Muy bien, ahora mire la tapa. Mire ese cielo rojo con las nubes que se concentran en un espiral apocalíptico. Mire el reloj, ¿no lo reconoce? Puede que esos símbolos alquímicos lo confundan. Son las 21:12, ninguna casualidad. 34 años después de su última epopeya, Rush retoma su raíz primigenia y, en su primer cedé conceptual nos presenta una aventura retro-futurista, un coctel entre Philip Dick y Julio Verne, de un hombre que persigue sus sueños sumergido en un mundo de maquinas a vapor, ferias y bandoleros. Inspirada en la propia vida del baterista (y letrista) Neil Peart quien, en un año fatídico, tuvo que lidiar con la muerte de su hija y su esposa y hasta consideró dejar la música (no es para menos), resulta su testimonio de como pudo superar el dolor y seguir adelante. Ya una de las temáticas recurrente mucho antes de que en 1998 la fatalidad golpeara al baterista, la vieja historia un hombre haciéndole frente a su destino.

Pero si de Rush hablamos, la magnificencia de la música es la que nos evoca por sobretodo: las autopistas melódicas de Alex Lifeson, el bajo que todo lo puede de Geddy Lee y los singulares patrones rítmicos de Peart. Clockwork Angels es el retorno triunfal de la santa trinidad. Cuando hoy por hoy las viejas glorias viven de la nostalgia y efemérides, Rush regresa pisando fuerte con la ayuda Nick Raskulinecz, productor que también estuvo a cargo de Snakes and Arrows (2007). Volviendo a un sonido más pesado y contundente, “Caravan” y “Bu2b” abren la decimonovena placa. Aquellos que hayan estado en su primera y única (a esta altura, mítica) presentación en Argentina seguro recordarán bien estos dos adelantos que tocaron en GEBA hará dos años. Potencia pirotécnica en un inicio devastador.

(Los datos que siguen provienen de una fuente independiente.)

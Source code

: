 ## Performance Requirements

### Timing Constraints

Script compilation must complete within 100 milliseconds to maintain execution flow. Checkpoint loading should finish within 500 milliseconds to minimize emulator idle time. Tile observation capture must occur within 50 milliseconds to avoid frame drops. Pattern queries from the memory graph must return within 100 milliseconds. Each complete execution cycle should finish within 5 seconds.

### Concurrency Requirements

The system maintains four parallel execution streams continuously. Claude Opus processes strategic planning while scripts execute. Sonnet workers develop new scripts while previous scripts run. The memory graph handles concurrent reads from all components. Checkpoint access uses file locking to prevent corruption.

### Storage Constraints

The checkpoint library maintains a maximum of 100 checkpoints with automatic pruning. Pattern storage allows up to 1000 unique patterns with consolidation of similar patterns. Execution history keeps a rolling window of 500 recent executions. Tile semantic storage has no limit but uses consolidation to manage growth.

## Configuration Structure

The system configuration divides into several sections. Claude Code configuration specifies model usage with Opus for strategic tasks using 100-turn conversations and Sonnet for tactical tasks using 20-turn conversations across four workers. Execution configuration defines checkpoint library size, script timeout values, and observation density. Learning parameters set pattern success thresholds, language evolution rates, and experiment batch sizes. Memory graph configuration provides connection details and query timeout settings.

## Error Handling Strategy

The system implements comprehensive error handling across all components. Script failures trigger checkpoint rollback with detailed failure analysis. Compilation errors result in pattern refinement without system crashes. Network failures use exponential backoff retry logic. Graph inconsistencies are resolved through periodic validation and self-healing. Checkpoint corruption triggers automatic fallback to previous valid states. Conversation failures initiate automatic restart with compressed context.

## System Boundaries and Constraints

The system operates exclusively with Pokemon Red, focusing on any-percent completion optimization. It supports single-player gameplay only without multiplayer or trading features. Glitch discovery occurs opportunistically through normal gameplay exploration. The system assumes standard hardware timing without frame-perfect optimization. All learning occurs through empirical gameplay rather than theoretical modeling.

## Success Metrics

Que son unos virtuosos no es ninguna novedad. Cada uno en lo suyo hace escuela. ¿Son humanos? Eso es lo que la ciencia ha querido demostrar, pero sus interpretaciones se esfuerzan en desmentir. Millones de ojos han visto sus presentaciones, no son maquinas; y no es que en vivo suenan como en los discos, al revés, en sus discos suenan como lo hacen en vivo. “Seven Cities of Gold” es la abanderada de ese rock que nunca morirá: en donde una guitarra, un bajo y una batería pueden hacer tambalear al que se le ponga en frente. Y si queda alguna duda, “Headlong Flight” las disipa de un soplido.

Pero no todo es fuerza despampanante. Si algo caracteriza a estos canadienses, es su versatilidad. Clockwork Angels se bate entre la vena hard-rockera y su costado más melódico-emotivo. “Halo Effect”, una sentida balada del estilo “Closer to the heart”, potenciada por las finas pinceladas de violin y chelo, es el momento plenamente de calma que poco se perturba con “The Wreckers”. Aunque a priori un disco conceptual presupone una unión indisoluble entre track y track, en este caso cada canción se vale por sí misma, pero escuchándolo en su totalidad es en donde cada canción encuentra su plena esencia. Y en contrapartida con un comienzo poderoso, el disco cierra con los siete minutos de “The Garden”, una pieza reflexiva con predominio de guitarra acústica y piano que avanza en el espacio hasta disiparse, en donde un hombre que las ha vivido todas nos recuerda que aunque el tiempo avanza irreprochablemente, con sus idas y venidas, siempre hay esperanza. Peart lo escribe, Geddy lo canta, nosotros escuchamos.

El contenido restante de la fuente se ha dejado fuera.